Rear-wheel steering adds 2.8 degrees of angle for tight turns at low speeds, and 0.1 to 0.2 degrees at high speeds to reduce wheel slip in turns.
An optional air suspension required a new three-chamber system with a separate pressure tank to fit under the low front end. Taycans with the air suspension lower themselves 10 millimeters at 90 km/h (56 mph) and another 12 mm at 180 km/h (112 mph). The driver can also raise the suspension 20 mm over rough surfaces.
The optional Porsche Dynamic Chassis Control (PDCC) system is adapted from that of the Panamera, but uses 48-volt actuation. It can reduce body roll under hard cornering to almost 0 degrees, as well as compensate for side-to-side body motion from surface irregularities.
Looked at for the first time, the Taycan could easily be the next-generation Panamera: a somewhat lower, sleeker, and wider sedan.

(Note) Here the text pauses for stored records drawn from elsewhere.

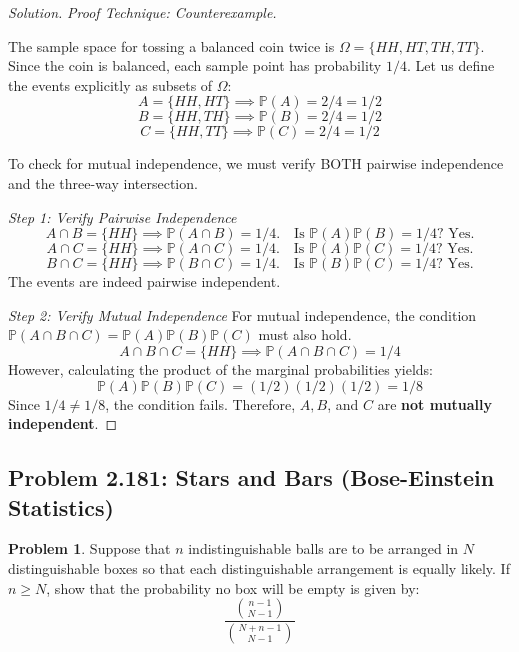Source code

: \documentclass[11pt]{article}
\theoremstyle{definition}
\newtheorem{problem}{Problem}[section]
\theoremstyle{remark}
\newcommand{\Prob}{\mathbb{P}}
\begin{document}
\begin{proof}[Solution]
\textit{Proof Technique: Counterexample.}

The sample space for tossing a balanced coin twice is $\Omega = \{HH, HT, TH, TT\}$. Since the coin is balanced, each sample point has probability $1/4$.
Let us define the events explicitly as subsets of $\Omega$:
\[ A = \{HH, HT\} \implies \Prob(A) = 2/4 = 1/2 \]
\[ B = \{HH, TH\} \implies \Prob(B) = 2/4 = 1/2 \]
\[ C = \{HH, TT\} \implies \Prob(C) = 2/4 = 1/2 \]

To check for mutual independence, we must verify BOTH pairwise independence and the three-way intersection.

\textit{Step 1: Verify Pairwise Independence}
\[ A \cap B = \{HH\} \implies \Prob(A \cap B) = 1/4. \quad \text{Is } \Prob(A)\Prob(B) = 1/4? \text{ Yes.} \]
\[ A \cap C = \{HH\} \implies \Prob(A \cap C) = 1/4. \quad \text{Is } \Prob(A)\Prob(C) = 1/4? \text{ Yes.} \]
\[ B \cap C = \{HH\} \implies \Prob(B \cap C) = 1/4. \quad \text{Is } \Prob(B)\Prob(C) = 1/4? \text{ Yes.} \]
The events are indeed pairwise independent.

\textit{Step 2: Verify Mutual Independence}
For mutual independence, the condition $\Prob(A \cap B \cap C) = \Prob(A)\Prob(B)\Prob(C)$ must also hold.
\[ A \cap B \cap C = \{HH\} \implies \Prob(A \cap B \cap C) = 1/4 \]
However, calculating the product of the marginal probabilities yields:
\[ \Prob(A)\Prob(B)\Prob(C) = (1/2)(1/2)(1/2) = 1/8 \]
Since $1/4 \neq 1/8$, the condition fails. Therefore, $A, B$, and $C$ are \textbf{not mutually independent}.
\end{proof}

\subsection{Problem 2.181: Stars and Bars (Bose-Einstein Statistics)}
\begin{problem}
Suppose that $n$ indistinguishable balls are to be arranged in $N$ distinguishable boxes so that each distinguishable arrangement is equally likely. If $n \ge N$, show that the probability no box will be empty is given by:
\[ \frac{ \binom{n-1}{N-1} }{ \binom{N+n-1}{N-1} } \]
\end{problem}
\end{document}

Porsche notes it has the same width-to-height ratio as the iconic 911 sport coupe.
Absolutely nothing on the outside indicates that it’s powered by a battery rather than gasoline, save the two charge ports on the front wings and the absence of rear exhaust pipes.
But Porsche has worked extensively on its aerodynamics, putting thousands of hours into reducing wind drag to maximize the range of the 93-kwh battery. Smooth underbody panels run virtually the entire length of the car, for instance. A subtle depression running down the center of the roof shaves a millimeter or two off the car’s frontal area, and vertical vents in the front fenders direct air past the front wheels to reduce turbulence.
The result is a drag coefficient claimed to be a very low 0.22, though we should note different makers’ drag figures shouldn’t be directly compared since there’s no standard way to measure that statistic.
Nonetheless, the 2020 Porsche Taycan is extremely aerodynamic for a four-passenger sedan. It’s also fast, despite its weight, which is roughly 700 pounds higher than a Panamera of the same trim level (Turbo or Turbo S).